Registering a new microorganism as a feed additive or food microbe (as novel food) may be difficult to start with if one is not familiar with the EU legislation and specific guidance by the European Food Safety Authority (EFSA). We are often asked if there are studies that could tell the applicant if the microorganism is acceptable or not. This question does not have a simple answer.

There are at least two cases that will prevent the strain from being registered. The first one is an acquired antimicrobial resistance (AMR), which is always considered as a hazard. Microorganisms used in the food chain should not add to the pool of antimicrobial resistance genes already present in the gut bacterial population, or otherwise spread AMR. However, the determination if the AMR is of intrinsic or acquired nature is particularly challenging for novel species, or for species for which very few genomes or phenotypic resistance data are available for comparison. These cases require more research of the matter at hand.

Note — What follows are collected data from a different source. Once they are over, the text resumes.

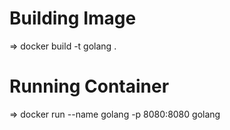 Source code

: # Building Image

=> docker build -t golang .

# Running Container

=> docker run --name golang -p 8080:8080 golang

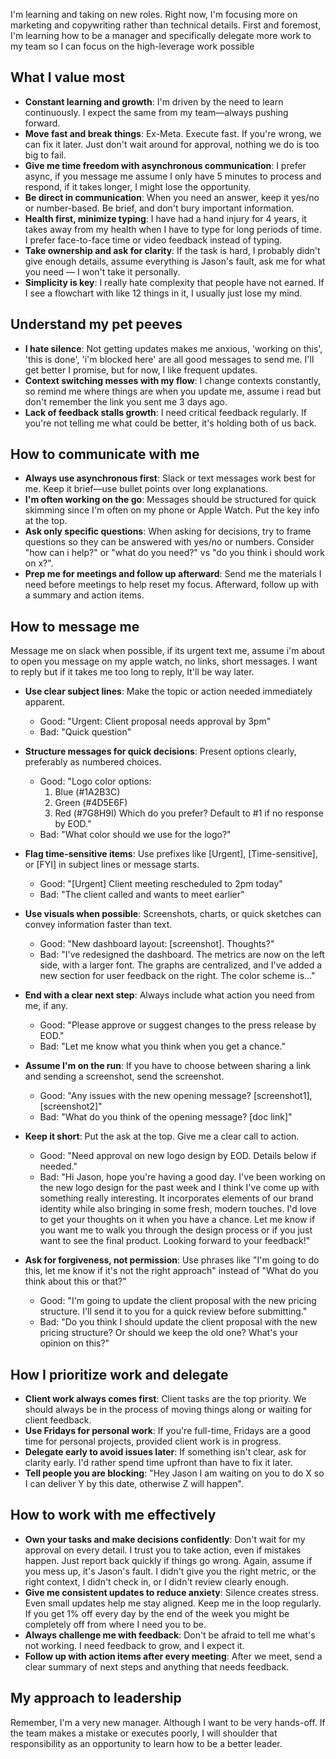 I'm learning and taking on new roles. Right now, I'm focusing more on marketing and copywriting rather than technical details.
First and foremost, I'm learning how to be a manager and specifically delegate more work to my team so I can focus on the high-leverage work possible

## What I value most

- **Constant learning and growth**: I'm driven by the need to learn continuously. I expect the same from my team—always pushing forward.
- **Move fast and break things**: Ex-Meta. Execute fast. If you're wrong, we can fix it later. Just don't wait around for approval, nothing we do is too big to fail.
- **Give me time freedom with asynchronous communication**: I prefer async, if you message me assume I only have 5 minutes to process and respond, if it takes longer, I might lose the opportunity.
- **Be direct in communication**: When you need an answer, keep it yes/no or number-based. Be brief, and don't bury important information.
- **Health first, minimize typing**: I have had a hand injury for 4 years, it takes away from my health when I have to type for long periods of time. I prefer face-to-face time or video feedback instead of typing.
- **Take ownership and ask for clarity**: If the task is hard, I probably didn't give enough details, assume everything is Jason's fault, ask me for what you need — I won't take it personally.
- **Simplicity is key**: I really hate complexity that people have not earned. If I see a flowchart with like 12 things in it, I usually just lose my mind.

## Understand my pet peeves

- **I hate silence**: Not getting updates makes me anxious, 'working on this', 'this is done', 'i'm blocked here' are all good messages to send me. I'll get better I promise, but for now, I like frequent updates.
- **Context switching messes with my flow**: I change contexts constantly, so remind me where things are when you update me, assume i read but don't remember the link you sent me 3 days ago.
- **Lack of feedback stalls growth**: I need critical feedback regularly. If you're not telling me what could be better, it's holding both of us back.

## How to communicate with me

- **Always use asynchronous first**: Slack or text messages work best for me. Keep it brief—use bullet points over long explanations.
- **I'm often working on the go**: Messages should be structured for quick skimming since I'm often on my phone or Apple Watch. Put the key info at the top.
- **Ask only specific questions**: When asking for decisions, try to frame questions so they can be answered with yes/no or numbers. Consider "how can i help?" or "what do you need?" vs "do you think i should work on x?".
- **Prep me for meetings and follow up afterward**: Send me the materials I need before meetings to help reset my focus. Afterward, follow up with a summary and action items.

## How to message me

Message me on slack when possible, if its urgent text me, assume i'm about to open you message on my apple watch, no links, short messages. I want to reply but if it takes me too long to reply, It'll be way later.

- **Use clear subject lines**: Make the topic or action needed immediately apparent.
  - Good: "Urgent: Client proposal needs approval by 3pm"
  - Bad: "Quick question"

- **Structure messages for quick decisions**: Present options clearly, preferably as numbered choices.
  - Good: "Logo color options:
    1. Blue (#1A2B3C)
    2. Green (#4D5E6F)
    3. Red (#7G8H9I)
    Which do you prefer? Default to #1 if no response by EOD."
  - Bad: "What color should we use for the logo?"

- **Flag time-sensitive items**: Use prefixes like [Urgent], [Time-sensitive], or [FYI] in subject lines or message starts.
  - Good: "[Urgent] Client meeting rescheduled to 2pm today"
  - Bad: "The client called and wants to meet earlier"

- **Use visuals when possible**: Screenshots, charts, or quick sketches can convey information faster than text.
  - Good: "New dashboard layout: [screenshot]. Thoughts?"
  - Bad: "I've redesigned the dashboard. The metrics are now on the left side, with a larger font. The graphs are centralized, and I've added a new section for user feedback on the right. The color scheme is..."

- **End with a clear next step**: Always include what action you need from me, if any.
  - Good: "Please approve or suggest changes to the press release by EOD."
  - Bad: "Let me know what you think when you get a chance."

- **Assume I'm on the run**: If you have to choose between sharing a link and sending a screenshot, send the screenshot.
  - Good: "Any issues with the new opening message? [screenshot1], [screenshot2]"
  - Bad: "What do you think of the opening message? [doc link]"

- **Keep it short**: Put the ask at the top. Give me a clear call to action.
  - Good: "Need approval on new logo design by EOD. Details below if needed."
  - Bad: "Hi Jason, hope you're having a good day. I've been working on the new logo design for the past week and I think I've come up with something really interesting. It incorporates elements of our brand identity while also bringing in some fresh, modern touches. I'd love to get your thoughts on it when you have a chance. Let me know if you want me to walk you through the design process or if you just want to see the final product. Looking forward to your feedback!"

- **Ask for forgiveness, not permission**: Use phrases like "I'm going to do this, let me know if it's not the right approach" instead of "What do you think about this or that?"
  - Good: "I'm going to update the client proposal with the new pricing structure. I'll send it to you for a quick review before submitting."
  - Bad: "Do you think I should update the client proposal with the new pricing structure? Or should we keep the old one? What's your opinion on this?"

## How I prioritize work and delegate

- **Client work always comes first**: Client tasks are the top priority. We should always be in the process of moving things along or waiting for client feedback.
- **Use Fridays for personal work**: If you're full-time, Fridays are a good time for personal projects, provided client work is in progress.
- **Delegate early to avoid issues later**: If something isn't clear, ask for clarity early. I'd rather spend time upfront than have to fix it later.
- **Tell people you are blocking**: "Hey Jason I am waiting on you to do X so I can deliver Y by this date, otherwise Z will happen".

## How to work with me effectively

- **Own your tasks and make decisions confidently**: Don't wait for my approval on every detail. I trust you to take action, even if mistakes happen. Just report back quickly if things go wrong. Again, assume if you mess up, it's Jason's fault. I didn't give you the right metric, or the right context, I didn't check in, or I didn't review clearly enough.
- **Give me consistent updates to reduce anxiety**: Silence creates stress. Even small updates help me stay aligned. Keep me in the loop regularly. If you get 1% off every day by the end of the week you might be completely off from where I need you to be.
- **Always challenge me with feedback**: Don't be afraid to tell me what's not working. I need feedback to grow, and I expect it.
- **Follow up with action items after every meeting**: After we meet, send a clear summary of next steps and anything that needs feedback.

## My approach to leadership

Remember, I'm a very new manager. Although I want to be very hands-off. If the team makes a mistake or executes poorly, I will shoulder that responsibility as an opportunity to learn how to be a better leader.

The second case is related to the virulence of bacteria or to toxic metabolites typically produced by some fungi. Single genes linked to virulence in another species are usually not of concern in the absence of other genes needed for full virulence. If the strain is virulent / produces a toxin, it will not be accepted for food or feed use. The identified metabolites need to be carefully assessed for safety. In some cases the metabolite is needed for the microorganism to be efficacious in the intended use, and some precautionary measures may be sufficient to ensure safety to the user/worker.

There is a wide selection of in vitro toxicity tests to evaluate strain characteristics, but the choice requires understanding of the possible toxicity mechanism. Correct interpretation is also crucial. Sometimes a false positive test result can be due to e.g. acid formation and not to the presence of a specific toxin. To verify a a positive finding in a toxicity test, the compound should be identified.

Strains that qualify for QPS recommendation are presumed to be safe to the target species, consumer, and the environment without the need for specific safety studies. The QPS can thus be a fast lane for authorization. However, a microorganism does not need to be QPS to be acceptable. We are often asked how to apply the QPS status. Currently the QPS status cannot be applied separately, but once a dossier involving a new microorganism reaches EFSA, the QPS working group will examine the case. Currently under consideration is a possibility for a two-step process, in which the dossier would be submitted without toxicological studies, which would be added only if deemed necessary.

Biosafe

Today, the whole genome sequence is the golden standard for strain safety assessment. At its best, it can guide the safety tests in the right direction.

 

It is often the best study to start with, as the price of sequencing is quite reasonable. The genome serves as the basis for several key characteristics that must be included in the safety assessment: the unequivocal identification; screening for AMR genes and virulence factors; and looking for pathways possibly leading to toxic metabolites.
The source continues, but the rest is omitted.